Directions for this task: Find the word "language" in the data, then copy each line where it is found.

##### Dataset content

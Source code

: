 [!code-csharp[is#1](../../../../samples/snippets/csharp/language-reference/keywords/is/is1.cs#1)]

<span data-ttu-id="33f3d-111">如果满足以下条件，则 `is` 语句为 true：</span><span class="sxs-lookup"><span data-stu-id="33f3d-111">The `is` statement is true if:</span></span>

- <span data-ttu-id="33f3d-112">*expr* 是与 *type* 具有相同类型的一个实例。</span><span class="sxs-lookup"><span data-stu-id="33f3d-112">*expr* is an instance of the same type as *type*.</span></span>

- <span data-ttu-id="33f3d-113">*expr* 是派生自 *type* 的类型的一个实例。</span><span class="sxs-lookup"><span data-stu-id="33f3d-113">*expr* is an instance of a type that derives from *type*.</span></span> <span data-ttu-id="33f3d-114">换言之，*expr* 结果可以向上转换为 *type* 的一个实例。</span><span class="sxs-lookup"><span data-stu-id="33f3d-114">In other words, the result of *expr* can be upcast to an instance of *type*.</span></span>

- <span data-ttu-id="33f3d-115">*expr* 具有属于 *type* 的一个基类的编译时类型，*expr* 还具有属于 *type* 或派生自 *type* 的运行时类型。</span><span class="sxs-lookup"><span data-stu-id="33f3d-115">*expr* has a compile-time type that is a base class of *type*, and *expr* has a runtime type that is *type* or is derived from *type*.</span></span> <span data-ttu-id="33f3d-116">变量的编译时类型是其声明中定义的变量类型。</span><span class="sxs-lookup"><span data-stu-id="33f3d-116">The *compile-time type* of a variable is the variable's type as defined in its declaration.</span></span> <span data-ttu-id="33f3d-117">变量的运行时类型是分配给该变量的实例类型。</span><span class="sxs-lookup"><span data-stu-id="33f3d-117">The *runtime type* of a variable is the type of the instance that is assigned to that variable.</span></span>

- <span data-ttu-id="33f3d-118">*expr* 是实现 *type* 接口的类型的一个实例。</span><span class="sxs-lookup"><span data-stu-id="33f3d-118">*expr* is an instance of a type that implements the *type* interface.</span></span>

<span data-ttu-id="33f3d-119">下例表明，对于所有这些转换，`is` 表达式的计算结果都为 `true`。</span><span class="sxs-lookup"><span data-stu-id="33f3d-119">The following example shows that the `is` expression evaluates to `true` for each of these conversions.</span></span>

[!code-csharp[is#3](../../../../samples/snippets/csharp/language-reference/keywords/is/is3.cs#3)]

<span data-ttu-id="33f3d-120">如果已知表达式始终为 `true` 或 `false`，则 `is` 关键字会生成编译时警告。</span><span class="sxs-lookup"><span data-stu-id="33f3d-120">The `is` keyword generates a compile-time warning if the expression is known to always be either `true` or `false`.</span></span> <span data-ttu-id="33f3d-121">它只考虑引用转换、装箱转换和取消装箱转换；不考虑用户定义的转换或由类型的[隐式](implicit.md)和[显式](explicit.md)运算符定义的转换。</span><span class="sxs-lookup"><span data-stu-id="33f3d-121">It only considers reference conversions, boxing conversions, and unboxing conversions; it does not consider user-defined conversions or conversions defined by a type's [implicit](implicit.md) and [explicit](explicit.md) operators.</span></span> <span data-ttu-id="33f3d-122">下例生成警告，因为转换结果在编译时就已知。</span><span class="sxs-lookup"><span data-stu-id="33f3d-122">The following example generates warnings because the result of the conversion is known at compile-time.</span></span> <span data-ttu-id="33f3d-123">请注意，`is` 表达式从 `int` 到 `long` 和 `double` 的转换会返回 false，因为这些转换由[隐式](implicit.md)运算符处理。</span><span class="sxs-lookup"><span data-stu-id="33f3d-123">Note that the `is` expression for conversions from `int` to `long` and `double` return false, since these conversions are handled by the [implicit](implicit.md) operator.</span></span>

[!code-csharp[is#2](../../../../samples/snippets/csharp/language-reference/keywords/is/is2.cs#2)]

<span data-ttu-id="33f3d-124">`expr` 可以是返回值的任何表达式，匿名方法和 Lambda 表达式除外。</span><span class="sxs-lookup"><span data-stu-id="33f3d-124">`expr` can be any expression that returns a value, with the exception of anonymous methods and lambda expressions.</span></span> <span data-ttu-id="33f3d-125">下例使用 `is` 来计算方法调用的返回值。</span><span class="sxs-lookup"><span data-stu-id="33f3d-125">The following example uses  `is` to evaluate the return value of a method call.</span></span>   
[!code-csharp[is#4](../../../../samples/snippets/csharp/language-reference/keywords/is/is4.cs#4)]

##########

Answer space:
: [!code-csharp[is#1](../../../../samples/snippets/csharp/language-reference/keywords/is/is1.cs#1)]
[!code-csharp[is#3](../../../../samples/snippets/csharp/language-reference/keywords/is/is3.cs#3)]
[!code-csharp[is#2](../../../../samples/snippets/csharp/language-reference/keywords/is/is2.cs#2)]
[!code-csharp[is#4](../../../../samples/snippets/csharp/language-reference/keywords/is/is4.cs#4)]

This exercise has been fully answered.